### Study material

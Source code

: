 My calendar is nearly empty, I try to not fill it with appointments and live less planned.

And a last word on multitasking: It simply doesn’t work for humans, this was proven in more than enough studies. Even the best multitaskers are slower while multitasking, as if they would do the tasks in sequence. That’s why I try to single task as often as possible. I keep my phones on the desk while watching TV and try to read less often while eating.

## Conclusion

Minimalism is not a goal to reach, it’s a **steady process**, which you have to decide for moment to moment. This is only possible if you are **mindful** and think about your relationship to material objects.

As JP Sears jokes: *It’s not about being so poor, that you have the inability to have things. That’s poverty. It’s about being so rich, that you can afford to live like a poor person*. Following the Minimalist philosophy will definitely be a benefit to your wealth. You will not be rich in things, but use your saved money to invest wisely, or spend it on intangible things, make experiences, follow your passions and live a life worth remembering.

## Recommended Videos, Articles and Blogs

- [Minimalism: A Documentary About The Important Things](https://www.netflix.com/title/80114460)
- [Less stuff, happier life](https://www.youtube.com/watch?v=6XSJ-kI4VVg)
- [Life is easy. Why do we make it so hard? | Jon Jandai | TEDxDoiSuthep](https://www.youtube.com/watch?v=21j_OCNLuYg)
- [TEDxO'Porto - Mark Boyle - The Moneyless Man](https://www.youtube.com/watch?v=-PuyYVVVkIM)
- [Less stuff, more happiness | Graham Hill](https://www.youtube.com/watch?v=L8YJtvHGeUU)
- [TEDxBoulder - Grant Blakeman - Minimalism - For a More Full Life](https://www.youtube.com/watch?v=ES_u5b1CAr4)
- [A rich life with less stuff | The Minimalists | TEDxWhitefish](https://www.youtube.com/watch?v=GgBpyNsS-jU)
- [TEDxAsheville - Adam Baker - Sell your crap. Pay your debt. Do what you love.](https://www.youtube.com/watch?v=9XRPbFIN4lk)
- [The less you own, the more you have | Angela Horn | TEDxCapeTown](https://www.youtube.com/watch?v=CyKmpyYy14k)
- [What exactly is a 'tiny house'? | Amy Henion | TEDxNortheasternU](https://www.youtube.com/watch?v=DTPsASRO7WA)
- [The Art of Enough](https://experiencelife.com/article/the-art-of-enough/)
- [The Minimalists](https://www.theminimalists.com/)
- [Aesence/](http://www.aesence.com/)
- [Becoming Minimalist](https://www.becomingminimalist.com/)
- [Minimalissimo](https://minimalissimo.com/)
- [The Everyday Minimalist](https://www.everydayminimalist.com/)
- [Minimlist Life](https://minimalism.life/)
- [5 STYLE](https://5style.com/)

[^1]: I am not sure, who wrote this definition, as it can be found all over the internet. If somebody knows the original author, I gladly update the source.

==

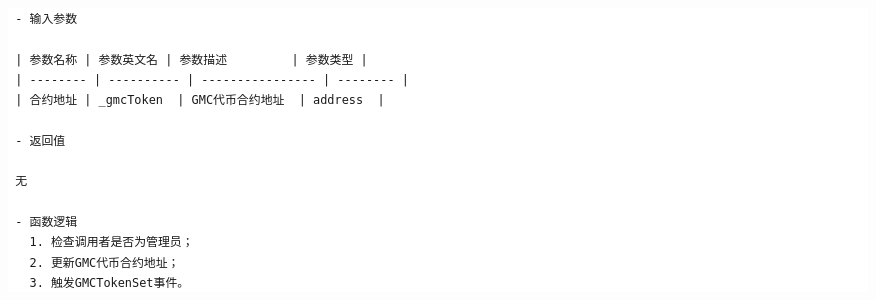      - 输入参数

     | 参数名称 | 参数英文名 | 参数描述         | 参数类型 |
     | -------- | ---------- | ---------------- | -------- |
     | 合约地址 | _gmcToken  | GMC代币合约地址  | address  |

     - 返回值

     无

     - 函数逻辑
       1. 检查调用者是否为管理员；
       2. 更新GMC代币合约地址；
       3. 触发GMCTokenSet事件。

--

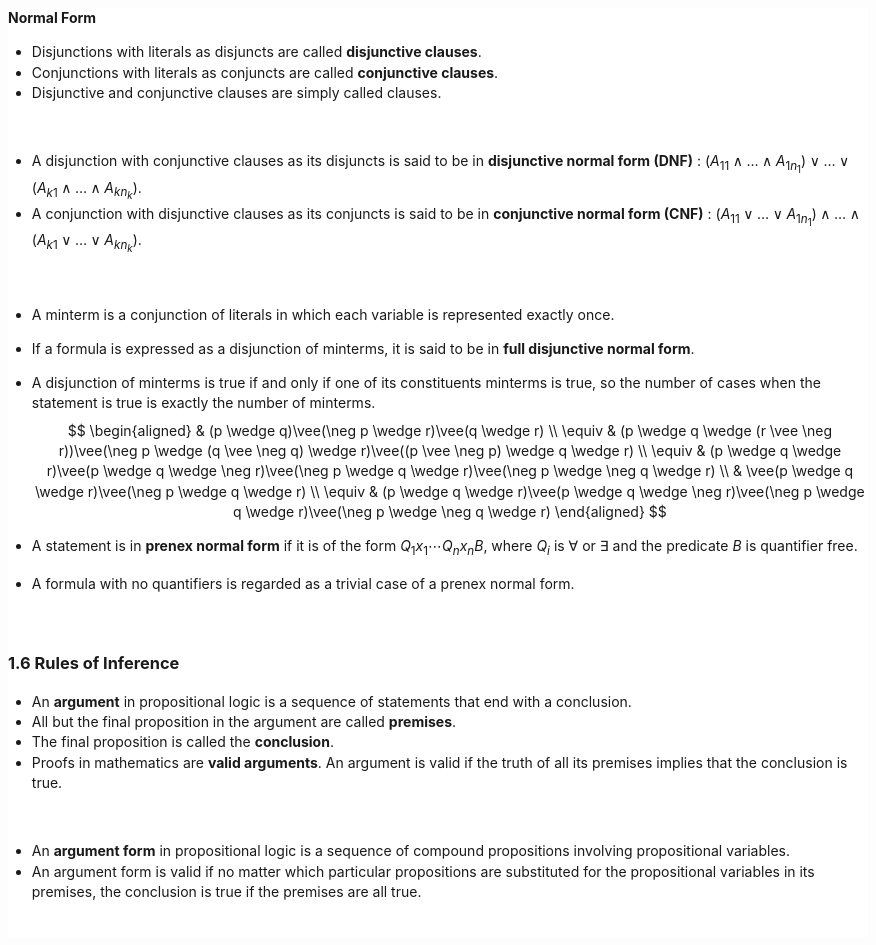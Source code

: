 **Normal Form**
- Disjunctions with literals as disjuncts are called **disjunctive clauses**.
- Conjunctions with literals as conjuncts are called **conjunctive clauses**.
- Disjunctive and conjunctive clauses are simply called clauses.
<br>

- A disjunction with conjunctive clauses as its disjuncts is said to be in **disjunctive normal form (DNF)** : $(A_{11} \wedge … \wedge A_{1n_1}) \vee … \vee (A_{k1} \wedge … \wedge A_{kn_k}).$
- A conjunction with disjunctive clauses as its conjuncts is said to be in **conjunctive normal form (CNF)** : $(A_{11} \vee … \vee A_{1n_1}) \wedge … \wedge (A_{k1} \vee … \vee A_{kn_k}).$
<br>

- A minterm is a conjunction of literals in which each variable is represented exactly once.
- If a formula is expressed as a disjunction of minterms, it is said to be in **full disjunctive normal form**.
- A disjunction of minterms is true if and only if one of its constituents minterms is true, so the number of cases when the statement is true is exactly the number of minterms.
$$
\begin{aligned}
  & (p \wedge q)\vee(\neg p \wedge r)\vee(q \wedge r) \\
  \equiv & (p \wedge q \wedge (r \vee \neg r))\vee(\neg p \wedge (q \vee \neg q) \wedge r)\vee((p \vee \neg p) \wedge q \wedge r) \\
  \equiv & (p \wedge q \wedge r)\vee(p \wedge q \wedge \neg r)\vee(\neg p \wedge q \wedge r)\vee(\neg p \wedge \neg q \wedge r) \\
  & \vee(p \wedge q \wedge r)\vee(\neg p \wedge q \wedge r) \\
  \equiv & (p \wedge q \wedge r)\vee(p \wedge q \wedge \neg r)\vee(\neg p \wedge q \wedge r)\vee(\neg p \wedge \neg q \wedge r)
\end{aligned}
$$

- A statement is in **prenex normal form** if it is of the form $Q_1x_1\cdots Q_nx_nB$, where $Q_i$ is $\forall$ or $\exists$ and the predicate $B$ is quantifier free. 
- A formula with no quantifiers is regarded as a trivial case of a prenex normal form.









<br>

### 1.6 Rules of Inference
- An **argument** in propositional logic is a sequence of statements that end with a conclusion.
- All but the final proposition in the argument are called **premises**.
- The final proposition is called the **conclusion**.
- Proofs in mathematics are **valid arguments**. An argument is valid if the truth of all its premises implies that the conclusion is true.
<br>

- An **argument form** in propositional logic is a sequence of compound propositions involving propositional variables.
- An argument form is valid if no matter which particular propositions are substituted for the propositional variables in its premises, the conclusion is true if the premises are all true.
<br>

### The problem
If a line in the data above includes the string "variables", copy it.

### Response to this exercise
- An **argument form** in propositional logic is a sequence of compound propositions involving propositional variables.
- An argument form is valid if no matter which particular propositions are substituted for the propositional variables in its premises, the conclusion is true if the premises are all true.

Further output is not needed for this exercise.